**Task description**
Check every line of the entries for the string "deneyin" and return the ones that contain it.

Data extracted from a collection
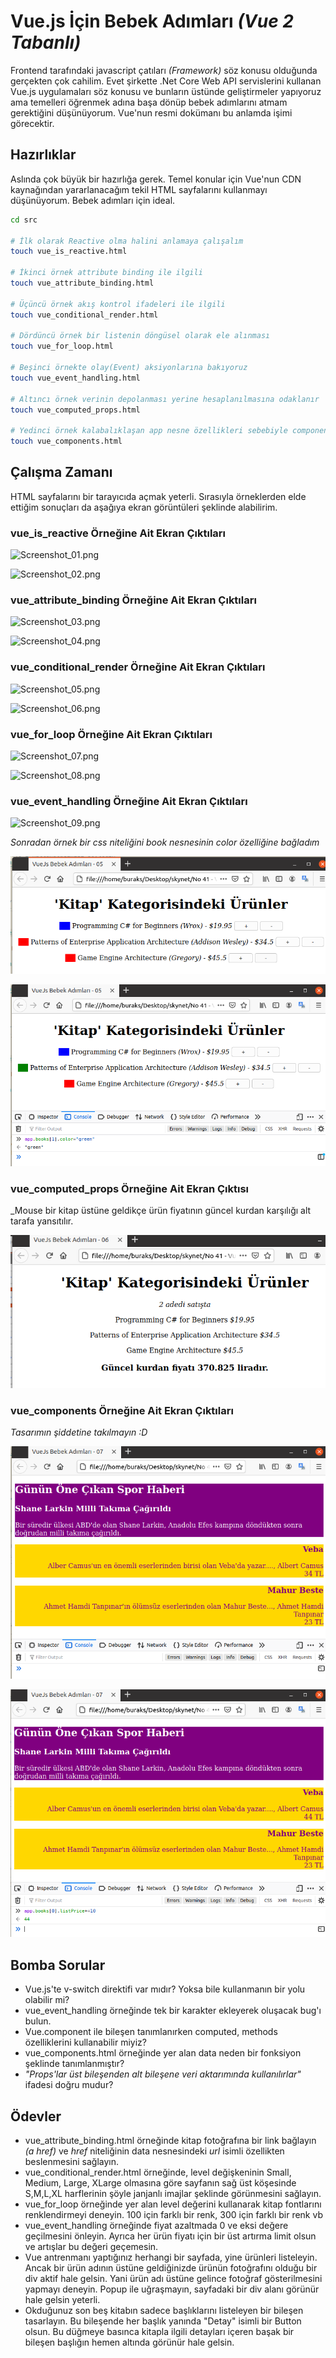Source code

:# Vue.js İçin Bebek Adımları _(Vue 2 Tabanlı)_

Frontend tarafındaki javascript çatıları _(Framework)_ söz konusu olduğunda gerçekten çok cahilim. Evet şirkette .Net Core Web API servislerini kullanan Vue.js uygulamaları söz konusu ve bunların üstünde geliştirmeler yapıyoruz ama temelleri öğrenmek adına başa dönüp bebek adımlarını atmam gerektiğini düşünüyorum. Vue'nun resmi dokümanı bu anlamda işimi görecektir.

## Hazırlıklar

Aslında çok büyük bir hazırlığa gerek. Temel konular için Vue'nun CDN kaynağından yararlanacağım tekil HTML sayfalarını kullanmayı düşünüyorum. Bebek adımları için ideal.

```bash
cd src

# İlk olarak Reactive olma halini anlamaya çalışalım
touch vue_is_reactive.html

# İkinci örnek attribute binding ile ilgili
touch vue_attribute_binding.html

# Üçüncü örnek akış kontrol ifadeleri ile ilgili
touch vue_conditional_render.html

# Dördüncü örnek bir listenin döngüsel olarak ele alınması
touch vue_for_loop.html

# Beşinci örnekte olay(Event) aksiyonlarına bakıyoruz
touch vue_event_handling.html

# Altıncı örnek verinin depolanması yerine hesaplanılmasına odaklanır
touch vue_computed_props.html

# Yedinci örnek kalabalıklaşan app nesne özellikleri sebebiyle component kullanımını ele alır
touch vue_components.html
```

## Çalışma Zamanı

HTML sayfalarını bir tarayıcıda açmak yeterli. Sırasıyla örneklerden elde ettiğim sonuçları da aşağıya ekran görüntüleri şeklinde alabilirim.

### vue_is_reactive Örneğine Ait Ekran Çıktıları

![Screenshot_01.png](./assets/Screenshot_01.png)

![Screenshot_02.png](./assets/Screenshot_02.png)

### vue_attribute_binding Örneğine Ait Ekran Çıktıları

![Screenshot_03.png](./assets/Screenshot_03.png)

![Screenshot_04.png](./assets/Screenshot_04.png)

### vue_conditional_render Örneğine Ait Ekran Çıktıları

![Screenshot_05.png](./assets/Screenshot_05.png)

![Screenshot_06.png](./assets/Screenshot_06.png)

### vue_for_loop Örneğine Ait Ekran Çıktıları

![Screenshot_07.png](./assets/Screenshot_07.png)

![Screenshot_08.png](./assets/Screenshot_08.png)

### vue_event_handling Örneğine Ait Ekran Çıktıları

![Screenshot_09.png](./assets/Screenshot_09.png)

_Sonradan örnek bir css niteliğini book nesnesinin color özelliğine bağladım_

![Screenshot_10.png](./assets/Screenshot_10.png)

![Screenshot_11.png](./assets/Screenshot_11.png)

### vue_computed_props Örneğine Ait Ekran Çıktısı

_Mouse bir kitap üstüne geldikçe ürün fiyatının güncel kurdan karşılığı alt tarafa yansıtılır.

![Screenshot_12.png](./assets/Screenshot_12.png)

### vue_components Örneğine Ait Ekran Çıktıları

_Tasarımın şiddetine takılmayın :D_

![Screenshot_13.png](./assets/Screenshot_13.png)

![Screenshot_14.png](./assets/Screenshot_14.png)

## Bomba Sorular

- Vue.js'te v-switch direktifi var mıdır? Yoksa bile kullanmanın bir yolu olabilir mi?
- vue_event_handling örneğinde tek bir karakter ekleyerek oluşacak bug'ı bulun.
- Vue.component ile bileşen tanımlanırken computed, methods özelliklerini kullanabilir miyiz?
- vue_components.html örneğinde yer alan data neden bir fonksiyon şeklinde tanımlanmıştır?
- _"Props'lar üst bileşenden alt bileşene veri aktarımında kullanılırlar"_ ifadesi doğru mudur?

## Ödevler

- vue_attribute_binding.html örneğinde kitap fotoğrafına bir link bağlayın _(a href)_ ve _href_ niteliğinin data nesnesindeki _url_ isimli özellikten beslenmesini sağlayın.
- vue_conditional_render.html örneğinde, level değişkeninin Small, Medium, Large, XLarge olmasına göre sayfanın sağ üst köşesinde S,M,L,XL harflerinin şöyle janjanlı imajlar şeklinde görünmesini sağlayın.
- vue_for_loop örneğinde yer alan level değerini kullanarak kitap fontlarını renklendirmeyi deneyin. 100 için farklı bir renk, 300 için farklı bir renk vb
- vue_event_handling örneğinde fiyat azaltmada 0 ve eksi değere geçilmesini önleyin. Ayrıca her ürün fiyatı için bir üst artırma limit olsun ve artışlar bu değeri geçemesin.
- Vue antrenmanı yaptığınız herhangi bir sayfada, yine ürünleri listeleyin. Ancak bir ürün adının üstüne geldiğinizde ürünün fotoğrafını olduğu bir div aktif hale gelsin. Yani ürün adı üstüne gelince fotoğraf gösterilmesini yapmayı deneyin. Popup ile uğraşmayın, sayfadaki bir div alanı görünür hale gelsin yeterli. 
- Okduğunuz son beş kitabın sadece başlıklarını listeleyen bir bileşen tasarlayın. Bu bileşende her başlık yanında "Detay" isimli bir Button olsun. Bu düğmeye basınca kitapla ilgili detayları içeren başak bir bileşen başlığın hemen altında görünür hale gelsin.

**Answer area**
- vue_for_loop örneğinde yer alan level değerini kullanarak kitap fontlarını renklendirmeyi deneyin. 100 için farklı bir renk, 300 için farklı bir renk vb
- Vue antrenmanı yaptığınız herhangi bir sayfada, yine ürünleri listeleyin. Ancak bir ürün adının üstüne geldiğinizde ürünün fotoğrafını olduğu bir div aktif hale gelsin. Yani ürün adı üstüne gelince fotoğraf gösterilmesini yapmayı deneyin. Popup ile uğraşmayın, sayfadaki bir div alanı görünür hale gelsin yeterli. 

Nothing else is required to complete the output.